The Lived Experience of Women Returning to Work after Breast CancerMaggi Banning1*, and Elizabeth Griffths2
- *Corresponding Author:
- Maggi Banning
School of Health Sciences and Social Care
Brunel University, Uxbridge, Middlesex, England
E-mail: [email protected]
Received date: April 08, 2014; Accepted date: May 08, 2014; Published date: May 15, 2014
Citation: Maggi B, Elizabeth G (2014) The Lived Experience of Women Returning to Work after Breast Cancer. Occup Med Health Aff 2:159. doi: 10.4172/2329-6879.1000159
Copyright: © 2014 Banning M, et al. This is an open-access article distributed under the terms of the Creative Commons Attribution License, which permits unrestricted use, distribution, and reproduction in any medium, provided the original author and source are credited.

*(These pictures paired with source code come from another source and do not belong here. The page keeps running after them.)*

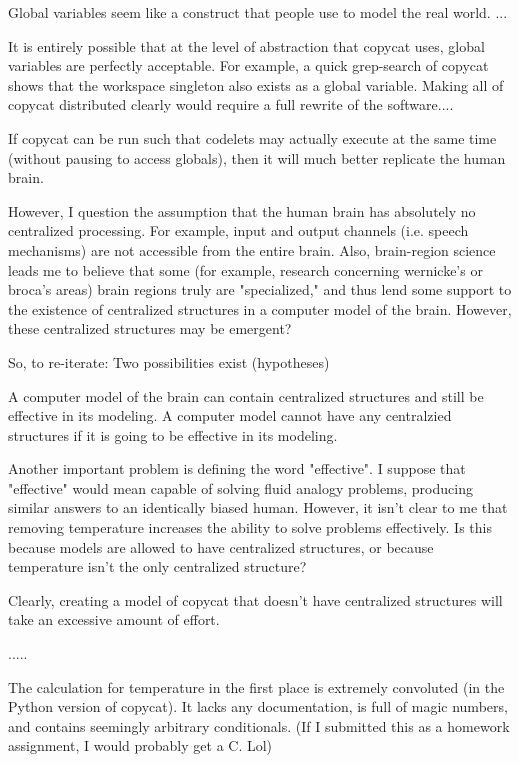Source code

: \documentclass[a4paper]{article}
\begin{document}
    Global variables seem like a construct that people use to model the real world.
    ...

    It is entirely possible that at the level of abstraction that copycat uses, global variables are perfectly acceptable.
    For example, a quick grep-search of copycat shows that the workspace singleton also exists as a global variable.
    Making all of copycat distributed clearly would require a full rewrite of the software....

    If copycat can be run such that codelets may actually execute at the same time (without pausing to access globals), then it will much better replicate the human brain.

    However, I question the assumption that the human brain has absolutely no centralized processing.
    For example, input and output channels (i.e. speech mechanisms) are not accessible from the entire brain.
    Also, brain-region science leads me to believe that some (for example, research concerning wernicke's or broca's areas) brain regions truly are "specialized," and thus lend some support to the existence of centralized structures in a computer model of the brain.
    However, these centralized structures may be emergent?

    So, to re-iterate: Two possibilities exist (hypotheses)

    A computer model of the brain can contain centralized structures and still be effective in its modeling.
    A computer model cannot have any centralzied structures if it is going to be effective in its modeling.

    Another important problem is defining the word "effective".
    I suppose that "effective" would mean capable of solving fluid analogy problems, producing similar answers to an identically biased human.
    However, it isn't clear to me that removing temperature increases the ability to solve problems effectively.
    Is this because models are allowed to have centralized structures, or because temperature isn't the only centralized structure?

    Clearly, creating a model of copycat that doesn't have centralized structures will take an excessive amount of effort.

    \break
    .....
    \break

    The calculation for temperature in the first place is extremely convoluted (in the Python version of copycat).
    It lacks any documentation, is full of magic numbers, and contains seemingly arbitrary conditionals. 
    (If I submitted this as a homework assignment, I would probably get a C. Lol)
\end{document}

Breast cancer is a global concern and a common cancer in women. Treatment can involve chemotherapy, surgical intervention with possible radiation therapy. Many breast cancer survivors return to work, even though the availability of health care and occupational health services may be limited. This phenomenological study examined the return to work experience of six breast cancer survivors. In-depth, unstructured interviews were undertaken and analysed using an adapted version of Colaizzi’s (1978) approach. Four themes emerged. Women noted that the impact of their disease on their work continued for some time. Some women gained an inner strength to progress their career on return to work. The provision of occupational health services emerged as a positive influence. These findings have implications for occupational health professionals, particularly the importance of positively supporting women so that the breast cancer return to work experience is fully understood.